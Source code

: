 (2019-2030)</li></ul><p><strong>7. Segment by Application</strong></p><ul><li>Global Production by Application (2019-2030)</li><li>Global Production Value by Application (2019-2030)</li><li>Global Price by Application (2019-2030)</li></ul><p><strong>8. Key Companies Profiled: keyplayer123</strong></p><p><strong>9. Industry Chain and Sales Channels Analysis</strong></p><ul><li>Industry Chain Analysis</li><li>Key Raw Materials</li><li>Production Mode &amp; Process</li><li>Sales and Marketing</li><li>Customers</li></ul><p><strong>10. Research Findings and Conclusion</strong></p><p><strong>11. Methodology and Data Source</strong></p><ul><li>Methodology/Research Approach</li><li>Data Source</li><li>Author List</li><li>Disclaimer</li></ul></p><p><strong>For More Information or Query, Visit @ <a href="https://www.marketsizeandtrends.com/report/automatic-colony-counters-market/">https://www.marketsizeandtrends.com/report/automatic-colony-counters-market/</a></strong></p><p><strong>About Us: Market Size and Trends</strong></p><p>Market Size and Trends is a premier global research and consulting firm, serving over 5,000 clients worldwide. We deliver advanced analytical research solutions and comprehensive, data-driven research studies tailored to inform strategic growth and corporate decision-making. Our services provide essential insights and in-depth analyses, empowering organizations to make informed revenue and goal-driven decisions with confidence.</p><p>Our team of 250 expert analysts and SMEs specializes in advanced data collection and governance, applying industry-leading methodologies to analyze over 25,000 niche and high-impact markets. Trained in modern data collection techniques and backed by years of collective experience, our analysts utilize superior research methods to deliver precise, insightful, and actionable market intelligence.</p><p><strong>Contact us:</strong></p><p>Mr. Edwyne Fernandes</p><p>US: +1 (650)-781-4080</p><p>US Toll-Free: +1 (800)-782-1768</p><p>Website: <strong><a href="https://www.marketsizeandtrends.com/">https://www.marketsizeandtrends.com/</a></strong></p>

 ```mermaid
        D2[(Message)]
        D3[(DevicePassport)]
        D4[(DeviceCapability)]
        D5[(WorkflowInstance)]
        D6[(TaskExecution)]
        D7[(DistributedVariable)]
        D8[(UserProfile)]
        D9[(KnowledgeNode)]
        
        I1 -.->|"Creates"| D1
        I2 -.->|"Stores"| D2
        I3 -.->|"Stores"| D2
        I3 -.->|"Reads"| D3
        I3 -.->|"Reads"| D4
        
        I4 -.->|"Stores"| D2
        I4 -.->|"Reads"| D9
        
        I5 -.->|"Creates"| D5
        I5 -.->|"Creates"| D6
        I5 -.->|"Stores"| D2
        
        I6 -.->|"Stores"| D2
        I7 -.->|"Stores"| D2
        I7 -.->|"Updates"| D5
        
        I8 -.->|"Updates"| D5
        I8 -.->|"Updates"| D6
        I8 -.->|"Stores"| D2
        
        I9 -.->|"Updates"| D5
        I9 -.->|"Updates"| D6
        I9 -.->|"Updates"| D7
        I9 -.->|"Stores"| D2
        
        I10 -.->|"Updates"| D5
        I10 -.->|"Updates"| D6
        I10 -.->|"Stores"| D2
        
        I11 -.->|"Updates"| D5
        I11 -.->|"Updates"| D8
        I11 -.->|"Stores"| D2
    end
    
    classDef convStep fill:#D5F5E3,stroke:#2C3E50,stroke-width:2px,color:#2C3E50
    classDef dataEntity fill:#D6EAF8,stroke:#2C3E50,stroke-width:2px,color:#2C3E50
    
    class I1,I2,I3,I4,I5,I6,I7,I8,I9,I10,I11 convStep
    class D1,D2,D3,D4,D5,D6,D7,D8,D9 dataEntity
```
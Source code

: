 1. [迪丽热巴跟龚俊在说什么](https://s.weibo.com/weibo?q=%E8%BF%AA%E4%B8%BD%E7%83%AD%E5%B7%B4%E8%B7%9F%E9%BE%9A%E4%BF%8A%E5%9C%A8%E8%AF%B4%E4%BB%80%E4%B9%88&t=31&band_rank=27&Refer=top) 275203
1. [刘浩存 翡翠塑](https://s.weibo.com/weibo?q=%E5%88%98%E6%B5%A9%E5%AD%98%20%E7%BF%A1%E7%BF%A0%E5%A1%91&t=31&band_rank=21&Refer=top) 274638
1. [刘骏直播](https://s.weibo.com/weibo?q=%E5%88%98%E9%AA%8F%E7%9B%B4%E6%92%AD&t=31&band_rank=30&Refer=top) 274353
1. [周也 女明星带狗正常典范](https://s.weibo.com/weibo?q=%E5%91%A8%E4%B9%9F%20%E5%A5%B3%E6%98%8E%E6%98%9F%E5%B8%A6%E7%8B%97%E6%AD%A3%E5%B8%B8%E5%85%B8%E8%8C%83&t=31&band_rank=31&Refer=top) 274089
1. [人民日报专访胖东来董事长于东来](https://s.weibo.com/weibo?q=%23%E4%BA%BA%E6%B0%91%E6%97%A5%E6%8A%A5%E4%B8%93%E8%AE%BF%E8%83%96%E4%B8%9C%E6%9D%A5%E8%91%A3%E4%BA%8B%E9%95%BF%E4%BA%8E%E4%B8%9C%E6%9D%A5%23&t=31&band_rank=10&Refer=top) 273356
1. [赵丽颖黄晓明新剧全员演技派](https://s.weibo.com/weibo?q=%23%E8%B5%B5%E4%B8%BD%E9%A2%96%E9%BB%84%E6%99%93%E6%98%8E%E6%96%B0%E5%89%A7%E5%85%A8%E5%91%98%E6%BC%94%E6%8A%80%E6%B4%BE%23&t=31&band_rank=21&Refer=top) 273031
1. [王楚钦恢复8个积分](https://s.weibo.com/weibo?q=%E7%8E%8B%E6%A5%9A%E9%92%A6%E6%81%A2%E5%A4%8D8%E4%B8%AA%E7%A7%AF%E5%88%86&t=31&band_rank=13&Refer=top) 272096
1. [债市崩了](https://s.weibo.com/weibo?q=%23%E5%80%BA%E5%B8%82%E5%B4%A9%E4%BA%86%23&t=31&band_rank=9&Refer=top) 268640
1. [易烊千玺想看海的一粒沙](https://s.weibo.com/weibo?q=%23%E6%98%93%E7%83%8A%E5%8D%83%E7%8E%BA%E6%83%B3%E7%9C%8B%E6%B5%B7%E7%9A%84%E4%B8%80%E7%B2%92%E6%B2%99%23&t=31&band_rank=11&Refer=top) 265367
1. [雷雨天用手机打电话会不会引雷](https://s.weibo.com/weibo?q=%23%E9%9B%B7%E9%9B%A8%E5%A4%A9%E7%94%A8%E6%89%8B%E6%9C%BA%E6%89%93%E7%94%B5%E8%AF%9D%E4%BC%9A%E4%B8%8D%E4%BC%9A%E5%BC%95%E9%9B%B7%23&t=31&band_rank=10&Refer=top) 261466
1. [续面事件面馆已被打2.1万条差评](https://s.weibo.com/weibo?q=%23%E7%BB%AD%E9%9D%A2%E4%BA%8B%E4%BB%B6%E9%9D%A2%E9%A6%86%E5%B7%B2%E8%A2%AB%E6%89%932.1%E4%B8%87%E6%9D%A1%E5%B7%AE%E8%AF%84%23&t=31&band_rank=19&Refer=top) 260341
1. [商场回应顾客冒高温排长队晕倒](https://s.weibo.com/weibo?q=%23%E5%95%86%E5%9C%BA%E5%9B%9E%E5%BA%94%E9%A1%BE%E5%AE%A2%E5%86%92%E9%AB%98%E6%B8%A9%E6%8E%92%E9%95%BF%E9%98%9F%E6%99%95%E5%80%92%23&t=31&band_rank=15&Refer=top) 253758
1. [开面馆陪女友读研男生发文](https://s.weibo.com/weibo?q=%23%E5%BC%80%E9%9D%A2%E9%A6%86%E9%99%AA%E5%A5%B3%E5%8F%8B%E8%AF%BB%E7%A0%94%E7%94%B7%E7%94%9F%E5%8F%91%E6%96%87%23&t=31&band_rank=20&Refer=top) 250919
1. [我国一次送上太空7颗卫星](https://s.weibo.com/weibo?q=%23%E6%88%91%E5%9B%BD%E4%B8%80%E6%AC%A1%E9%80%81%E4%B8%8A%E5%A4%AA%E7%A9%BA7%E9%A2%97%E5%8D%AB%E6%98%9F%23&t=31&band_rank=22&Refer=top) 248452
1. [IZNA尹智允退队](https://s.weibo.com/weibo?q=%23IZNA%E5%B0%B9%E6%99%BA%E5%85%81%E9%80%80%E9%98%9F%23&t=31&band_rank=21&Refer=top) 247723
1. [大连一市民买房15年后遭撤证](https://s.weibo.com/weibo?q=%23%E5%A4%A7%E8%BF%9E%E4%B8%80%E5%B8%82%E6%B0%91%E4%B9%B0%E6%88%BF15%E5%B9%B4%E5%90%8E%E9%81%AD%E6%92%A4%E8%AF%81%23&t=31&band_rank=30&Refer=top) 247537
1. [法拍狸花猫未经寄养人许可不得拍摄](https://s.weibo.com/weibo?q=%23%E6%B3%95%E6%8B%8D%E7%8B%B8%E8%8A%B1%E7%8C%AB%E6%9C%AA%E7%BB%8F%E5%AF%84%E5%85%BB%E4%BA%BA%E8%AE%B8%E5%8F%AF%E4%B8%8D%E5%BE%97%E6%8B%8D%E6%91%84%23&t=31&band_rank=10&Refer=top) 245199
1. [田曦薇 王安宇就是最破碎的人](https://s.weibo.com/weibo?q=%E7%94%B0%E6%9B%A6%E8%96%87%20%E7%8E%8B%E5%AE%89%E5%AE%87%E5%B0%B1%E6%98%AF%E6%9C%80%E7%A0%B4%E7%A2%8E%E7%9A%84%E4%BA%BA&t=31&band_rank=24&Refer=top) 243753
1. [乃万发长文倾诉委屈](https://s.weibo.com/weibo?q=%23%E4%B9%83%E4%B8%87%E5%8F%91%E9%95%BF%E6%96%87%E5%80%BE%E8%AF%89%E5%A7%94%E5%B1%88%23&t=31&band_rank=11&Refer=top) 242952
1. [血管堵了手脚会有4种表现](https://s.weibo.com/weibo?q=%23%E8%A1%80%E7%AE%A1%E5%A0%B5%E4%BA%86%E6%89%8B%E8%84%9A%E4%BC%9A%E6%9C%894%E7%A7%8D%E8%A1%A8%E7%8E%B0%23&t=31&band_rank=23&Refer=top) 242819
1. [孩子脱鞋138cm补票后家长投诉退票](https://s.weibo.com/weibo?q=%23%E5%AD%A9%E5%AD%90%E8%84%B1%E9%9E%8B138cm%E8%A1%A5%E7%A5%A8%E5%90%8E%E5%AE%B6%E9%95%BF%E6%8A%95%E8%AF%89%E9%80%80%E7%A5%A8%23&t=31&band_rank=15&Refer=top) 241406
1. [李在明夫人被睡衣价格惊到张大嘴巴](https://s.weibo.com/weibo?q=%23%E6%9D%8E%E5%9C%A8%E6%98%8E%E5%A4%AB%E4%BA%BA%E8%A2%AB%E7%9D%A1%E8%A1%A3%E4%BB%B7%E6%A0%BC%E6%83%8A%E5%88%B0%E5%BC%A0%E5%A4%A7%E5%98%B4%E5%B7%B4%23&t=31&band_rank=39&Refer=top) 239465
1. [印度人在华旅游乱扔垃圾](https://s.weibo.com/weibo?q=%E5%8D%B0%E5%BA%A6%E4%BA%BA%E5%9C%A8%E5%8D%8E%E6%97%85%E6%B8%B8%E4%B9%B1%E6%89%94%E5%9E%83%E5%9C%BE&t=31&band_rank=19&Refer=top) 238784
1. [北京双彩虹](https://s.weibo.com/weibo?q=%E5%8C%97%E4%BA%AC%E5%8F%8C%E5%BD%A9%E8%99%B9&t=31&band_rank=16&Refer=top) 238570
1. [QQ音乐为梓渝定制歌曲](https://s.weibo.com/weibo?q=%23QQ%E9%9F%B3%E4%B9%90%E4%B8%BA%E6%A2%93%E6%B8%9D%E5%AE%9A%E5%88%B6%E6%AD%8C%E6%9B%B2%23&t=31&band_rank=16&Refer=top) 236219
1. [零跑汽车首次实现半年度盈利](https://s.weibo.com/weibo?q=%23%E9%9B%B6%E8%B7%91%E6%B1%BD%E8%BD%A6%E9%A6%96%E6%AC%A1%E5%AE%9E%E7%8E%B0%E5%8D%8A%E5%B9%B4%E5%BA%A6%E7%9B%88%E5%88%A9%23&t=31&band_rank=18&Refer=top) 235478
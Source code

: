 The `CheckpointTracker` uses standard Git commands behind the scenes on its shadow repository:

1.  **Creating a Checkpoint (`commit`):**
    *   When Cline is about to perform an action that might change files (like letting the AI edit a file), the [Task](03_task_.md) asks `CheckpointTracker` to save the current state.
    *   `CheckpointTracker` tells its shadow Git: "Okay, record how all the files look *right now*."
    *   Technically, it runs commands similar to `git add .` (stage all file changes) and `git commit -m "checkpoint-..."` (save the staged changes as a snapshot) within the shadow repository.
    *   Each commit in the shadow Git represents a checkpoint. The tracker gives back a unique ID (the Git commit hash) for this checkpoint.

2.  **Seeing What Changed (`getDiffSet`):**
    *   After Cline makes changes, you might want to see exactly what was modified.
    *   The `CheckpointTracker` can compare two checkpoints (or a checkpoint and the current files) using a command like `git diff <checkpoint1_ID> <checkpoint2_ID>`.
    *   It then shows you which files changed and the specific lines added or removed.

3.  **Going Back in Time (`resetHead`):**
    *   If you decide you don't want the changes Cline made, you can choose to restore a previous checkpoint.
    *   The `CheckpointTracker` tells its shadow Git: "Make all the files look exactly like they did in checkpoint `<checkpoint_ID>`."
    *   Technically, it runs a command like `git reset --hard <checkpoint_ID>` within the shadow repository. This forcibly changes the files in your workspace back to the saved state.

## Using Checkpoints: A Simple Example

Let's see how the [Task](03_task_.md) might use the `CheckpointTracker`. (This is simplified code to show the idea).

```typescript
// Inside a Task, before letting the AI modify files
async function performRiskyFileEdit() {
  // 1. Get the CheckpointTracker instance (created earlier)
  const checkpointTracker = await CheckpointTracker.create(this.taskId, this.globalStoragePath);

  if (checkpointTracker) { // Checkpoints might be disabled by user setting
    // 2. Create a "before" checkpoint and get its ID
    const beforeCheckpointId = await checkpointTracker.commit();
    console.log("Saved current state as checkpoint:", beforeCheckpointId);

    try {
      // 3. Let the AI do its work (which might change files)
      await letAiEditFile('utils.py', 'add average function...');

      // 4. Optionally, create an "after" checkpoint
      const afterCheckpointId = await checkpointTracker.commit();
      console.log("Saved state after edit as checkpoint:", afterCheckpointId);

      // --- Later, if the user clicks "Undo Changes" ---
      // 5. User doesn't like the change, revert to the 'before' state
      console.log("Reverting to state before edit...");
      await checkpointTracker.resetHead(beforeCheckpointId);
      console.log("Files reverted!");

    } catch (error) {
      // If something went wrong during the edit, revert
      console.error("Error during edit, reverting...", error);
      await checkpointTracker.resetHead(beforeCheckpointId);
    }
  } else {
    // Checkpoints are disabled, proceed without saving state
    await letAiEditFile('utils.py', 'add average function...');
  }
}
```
::::
● WHAT YOU NEED TO DO:
Tally the lines of the data that include the word "utils". Reply with the number only.

● ANSWER BOX:
2